EXERCISE OBJECTIVE: Count every line in the following listing that contains "begin", then report that count with nothing added.

EXERCISE DATA:
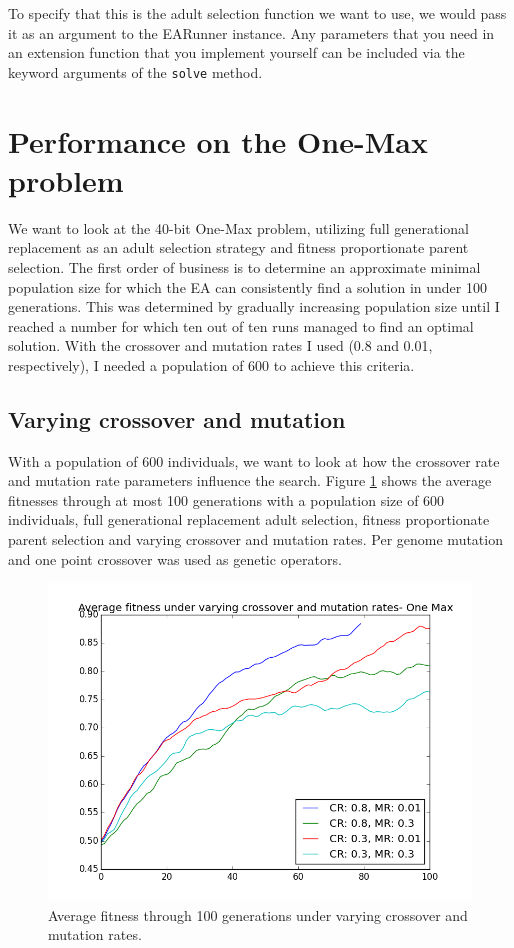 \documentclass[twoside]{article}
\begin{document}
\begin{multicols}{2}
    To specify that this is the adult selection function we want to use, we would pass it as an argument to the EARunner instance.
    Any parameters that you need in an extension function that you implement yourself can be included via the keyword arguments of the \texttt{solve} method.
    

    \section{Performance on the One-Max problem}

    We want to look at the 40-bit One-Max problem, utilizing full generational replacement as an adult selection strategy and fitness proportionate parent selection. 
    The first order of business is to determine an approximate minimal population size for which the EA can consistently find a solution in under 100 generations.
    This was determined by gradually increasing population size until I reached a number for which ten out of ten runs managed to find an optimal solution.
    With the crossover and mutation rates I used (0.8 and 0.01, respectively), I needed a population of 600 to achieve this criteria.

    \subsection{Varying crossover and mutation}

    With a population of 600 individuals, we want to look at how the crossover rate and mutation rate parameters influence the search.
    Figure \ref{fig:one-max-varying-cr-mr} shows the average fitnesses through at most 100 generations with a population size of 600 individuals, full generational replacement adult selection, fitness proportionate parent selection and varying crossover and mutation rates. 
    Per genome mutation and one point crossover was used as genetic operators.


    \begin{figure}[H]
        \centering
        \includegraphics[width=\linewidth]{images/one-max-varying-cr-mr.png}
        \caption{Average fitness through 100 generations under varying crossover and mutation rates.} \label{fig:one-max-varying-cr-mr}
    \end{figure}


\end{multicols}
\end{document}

...

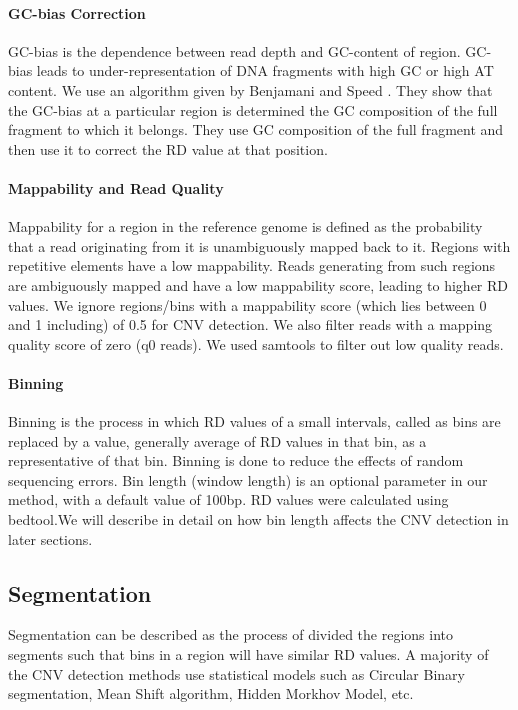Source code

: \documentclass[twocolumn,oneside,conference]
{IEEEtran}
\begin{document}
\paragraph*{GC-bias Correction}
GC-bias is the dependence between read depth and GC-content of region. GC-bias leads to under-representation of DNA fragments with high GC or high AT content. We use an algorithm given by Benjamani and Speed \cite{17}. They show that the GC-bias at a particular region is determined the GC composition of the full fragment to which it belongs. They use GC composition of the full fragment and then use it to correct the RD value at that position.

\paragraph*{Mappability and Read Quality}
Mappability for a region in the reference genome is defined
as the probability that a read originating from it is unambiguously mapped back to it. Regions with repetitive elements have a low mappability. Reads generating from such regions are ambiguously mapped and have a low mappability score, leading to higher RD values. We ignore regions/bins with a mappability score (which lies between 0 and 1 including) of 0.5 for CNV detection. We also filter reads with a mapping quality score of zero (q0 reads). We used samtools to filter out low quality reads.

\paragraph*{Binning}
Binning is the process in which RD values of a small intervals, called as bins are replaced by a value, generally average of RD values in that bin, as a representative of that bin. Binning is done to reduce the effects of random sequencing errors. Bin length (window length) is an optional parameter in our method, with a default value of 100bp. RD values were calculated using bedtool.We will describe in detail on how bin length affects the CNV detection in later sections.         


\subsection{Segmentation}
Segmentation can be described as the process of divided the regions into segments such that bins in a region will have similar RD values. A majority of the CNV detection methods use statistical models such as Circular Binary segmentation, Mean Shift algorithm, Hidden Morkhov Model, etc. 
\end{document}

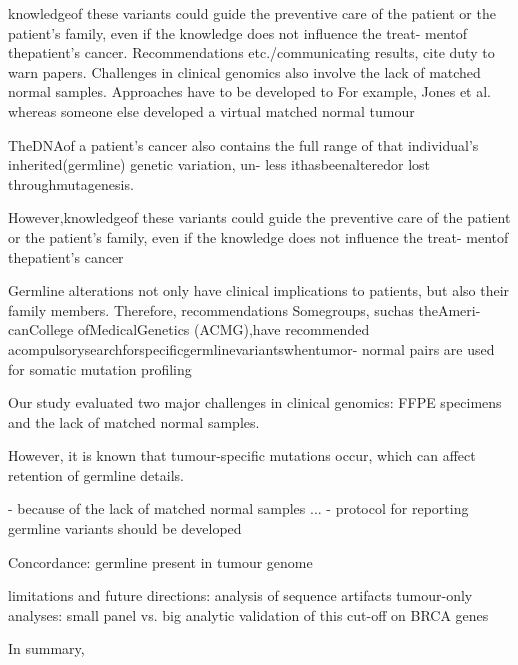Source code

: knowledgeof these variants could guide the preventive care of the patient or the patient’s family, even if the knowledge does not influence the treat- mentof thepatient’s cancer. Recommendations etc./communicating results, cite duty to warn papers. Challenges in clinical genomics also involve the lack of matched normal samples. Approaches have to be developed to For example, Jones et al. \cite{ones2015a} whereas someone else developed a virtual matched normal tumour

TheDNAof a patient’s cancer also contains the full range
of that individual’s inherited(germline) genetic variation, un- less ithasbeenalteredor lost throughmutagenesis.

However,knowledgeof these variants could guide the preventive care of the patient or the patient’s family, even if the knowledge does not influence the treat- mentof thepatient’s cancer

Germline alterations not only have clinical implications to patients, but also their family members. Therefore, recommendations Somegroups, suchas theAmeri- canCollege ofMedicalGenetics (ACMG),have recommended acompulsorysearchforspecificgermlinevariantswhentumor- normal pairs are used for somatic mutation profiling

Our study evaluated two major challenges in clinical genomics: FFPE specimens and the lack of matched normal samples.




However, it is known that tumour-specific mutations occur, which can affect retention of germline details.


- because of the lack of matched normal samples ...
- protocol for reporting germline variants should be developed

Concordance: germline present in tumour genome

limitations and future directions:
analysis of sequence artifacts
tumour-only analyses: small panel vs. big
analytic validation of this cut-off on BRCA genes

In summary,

EXERCISE RESULT: 4